Let’s go over each of the above in little more detail.

Change: When CI is modified in any way it can be a huge scope. Change(s) to the steps of procedures results in change(s) to the documentation.

Standard Change: Something already authorized and deemed low risk. It will follow some pre-established procedures (password reset, new hire procedure – any change to the process) – no RFC is necessary.

Normal Change: Follows defined steps of the Change Management process. It will have an RFC behind it.

Emergency Change: Has to be implemented immediately (security patches, etc.). Necessary processes should be in place on how to deal with ECs.

Remediation: Action to take when change fails. Fallback, rollback, backing out of the change.

Change Advisory Board (CAB)

Change Advisory Board is a group that assesses, authorizes, schedules and prioritizes changes. Typically, the CAB represents all units of IT services including third parties. Emergency Changes are usually handled by the subset of the CAB called ECAB (Emergency Change Advisory Board). Usually, meetings with ECAB are called on ad-hoc basis.

Change Model

Change model is a methodology for handling granular categories of change, which includes repeatable, simple to complex steps and procedures. Change Model requires authorization of possible workflow approval.

Change Record

Change Record is a detailed change event that is documented for the entire lifecycle. Change Record is generated for every RFC received, even for the rejected requests and will reference a Configuration Item.

Change Proposal

Before the change can be rejected or accepted, a Change Proposal document representing a high level description of major change or new service must be created. It includes business cases and anticipated schedule for deployment.
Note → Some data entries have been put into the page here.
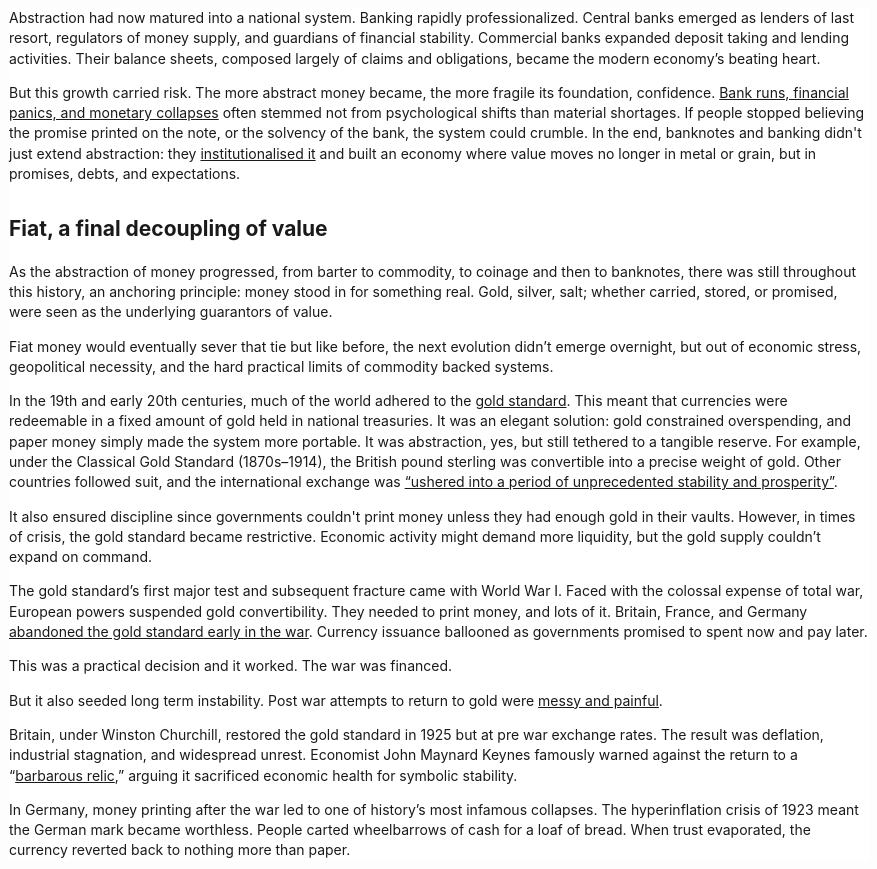 Abstraction had now matured into a national system. Banking rapidly professionalized. Central banks emerged as lenders of last resort, regulators of money supply, and guardians of financial stability. Commercial banks expanded deposit taking and lending activities. Their balance sheets, composed largely of claims and obligations, became the modern economy’s beating heart. 

But this growth carried risk. The more abstract money became, the more fragile its foundation, confidence. [Bank runs, financial panics, and monetary collapses][12] often stemmed not from psychological shifts than material shortages. If people stopped believing the promise printed on the note, or the solvency of the bank, the system could crumble. In the end, banknotes and banking didn't just extend abstraction: they [institutionalised it][13] and built an economy where value moves no longer in metal or grain, but in promises, debts, and expectations.

## Fiat, a final decoupling of value

As the abstraction of money progressed, from barter to commodity, to coinage and then to banknotes, there was still throughout this history, an anchoring principle: money stood in for something real. Gold, silver, salt; whether carried, stored, or promised, were seen as the underlying guarantors of value. 

Fiat money would eventually sever that tie but like before, the next evolution didn’t emerge overnight, but out of economic stress, geopolitical necessity, and the hard practical limits of commodity backed systems.

In the 19th and early 20th centuries, much of the world adhered to the [gold standard][14]. This meant that currencies were redeemable in a fixed amount of gold held in national treasuries. It was an elegant solution: gold constrained overspending, and paper money simply made the system more portable. 
It was abstraction, yes, but still tethered to a tangible reserve. For example, under the Classical Gold Standard (1870s–1914), the British pound sterling was convertible into a precise weight of gold. Other countries followed suit, and the international exchange was [“ushered into a period of unprecedented stability and prosperity”][15]. 

It also ensured discipline since governments couldn't print money unless they had enough gold in their vaults. However, in times of crisis, the gold standard became restrictive. Economic activity might demand more liquidity, but the gold supply couldn’t expand on command.

The gold standard’s first major test and subsequent fracture came with World War I. Faced with the colossal expense of total war, European powers suspended gold convertibility. They needed to print money, and lots of it. Britain, France, and Germany [abandoned the gold standard early in the war][16]. Currency issuance ballooned as governments promised to spent now and pay later.

This was a practical decision and it worked. The war was financed. 

But it also seeded long term instability. Post war attempts to return to gold were [messy and painful][17]. 

Britain, under Winston Churchill, restored the gold standard in 1925 but at pre war exchange rates. The result was deflation, industrial stagnation, and widespread unrest. Economist John Maynard Keynes famously warned against the return to a “[barbarous relic][18],” arguing it sacrificed economic health for symbolic stability.

In Germany, money printing after the war led to one of history’s most infamous collapses. The hyperinflation crisis of 1923 meant the German mark became worthless. People carted wheelbarrows of cash for a loaf of bread. When trust evaporated, the currency reverted back to nothing more than paper.


[1]:	https://hascmarinebiology.weebly.com/uploads/7/6/8/7/7687070/cowry_as_money_2.pdf
[2]:	https://www.ashmolean.org/article/brass-manilla-west-africa
[3]:	https://www.worldhistory.org/article/1681/tobacco--colonial-american-economy/
[4]:	https://sardisexpedition.org/en/essays/latw-kroll-coins-of-sardis
[5]:	https://www.sciencedirect.com/science/article/abs/pii/104458039290116Y
[6]:	https://www.money.org/money-museum/virtual-exhibits-hom-case16/
[7]:	https://www.thoughtco.com/the-invention-of-paper-money-195167
[8]:	https://bankingjournal.aba.com/2024/01/from-the-vault-how-goldsmiths-became-bankers/
[10]:	https://www.academia.edu/32284710/How_modern_banking_originated_The_London_goldsmith_bankers_institutionalisation_of_trust
[11]:	https://www.bankofengland.co.uk/freedom-of-information/2020/details-of-the-bank-of-england-loan-to-the-government-in-1694
[12]:	https://americandeposits.com/insights/brief-history-us-bank-failures/
[13]:	https://papers.ssrn.com/sol3/papers.cfm?abstract_id=2369445
[14]:	https://www.investopedia.com/ask/answers/09/gold-standard.asp
[15]:	https://www.imf.org/external/np/exr/center/mm/eng/mm_cc_01.htm
[16]:	https://spartacus-educational.com/Gold_Standard.htm
[17]:	https://michaelkitson.org/wp-content/uploads/2013/02/kitson-gold-standard-june-2012.pdf
[18]:	https://www.economicsnetwork.ac.uk/archive/keynes_persuasion/Alternative_Aims_in_Monetary_Policy.htm
[19]:	https://www.investopedia.com/terms/b/brettonwoodsagreement.asp
[20]:	https://www.hollandgold.nl/en/news/hoe-repatrieerde-frankrijk-in-het-geheim-de-gehele-goudvoorraad-voor-de-val-van-bretton-woods/?utm_source=chatgpt.com
[21]:	https://www.stlouisfed.org/publications/regional-economist/january-2014/the-rise-and-eventual-fall-in-the-feds-balance-sheet
[22]:	https://river.com/learn/history-of-monetary-collapse-in-zimbabwe/
[23]:	https://www.economicsobservatory.com/why-did-venezuelas-economy-collapse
Change Proposal is typically part of the service portfolio management process and is sent to Change Management for authorization. Service Portfolio then “charters” the service or major change.

The Scope of Change Management:

Before the change can be rejected or accepted, a Change Proposal document representing a high level description of major change or new service must be created. It includes business cases and anticipated schedule for deployment.

Change Proposal is typically part of the service portfolio management process and is sent to Change Management for authorization. Service Portfolio then “charters” the service or major change.

ITIL Cabinet Office Diagram

 

ITIL Change Management

Service Change

Let’s go over the diagram above from theITIL Cabinet Office to describe the scope of the Change Management for the IT Services. Notice how we have three players (Business, Service Provider and Supplier – Vendor Partner)

There are three main categories of change:

  • Strategic Change – this change would be done by upper management (CIO, CEO). Strategic Change influences overall management of the business or the organization. For Service Providers, this change would mean the ability to manage IT services, for Supplier and Vendors, strategic change would relate to Supplier Business and any changes in that relationship.
  • Tactical Change – in this change, we actually manage the processes for Business, for the Service Providers, it will be Service Portfolio and for Suppliers, we will be tactically managing external services.
  • Operational Changes – In this type of change, we will concentrate on Business Operations for businesses or organizations, for Service Providers – Service Operations and for Suppliers and Vendors – External Operations.

Notice the relationship between Operational Changes, Tactical Changes and Strategic Changes. Everything is working together.

Our Strategic Changes will go through the Service Provider to manage IT services, as well as Supplier Changes. The Service Changes will be handled by Service Portfolio at the Tactical Change level and Service Operations at the Operation Changes level.

Supplier Business, External Services and External Operations also have relations to each other for Suppliers and Vendors.

All of this is done under the Service Change umbrella.

Change Management, followed by ITIL’s best practices is very important. As mentioned at the beginning of this article, it allows companies to reduce costs, lower overhead, improve productivity and quality of services and add to the bottom line of the business.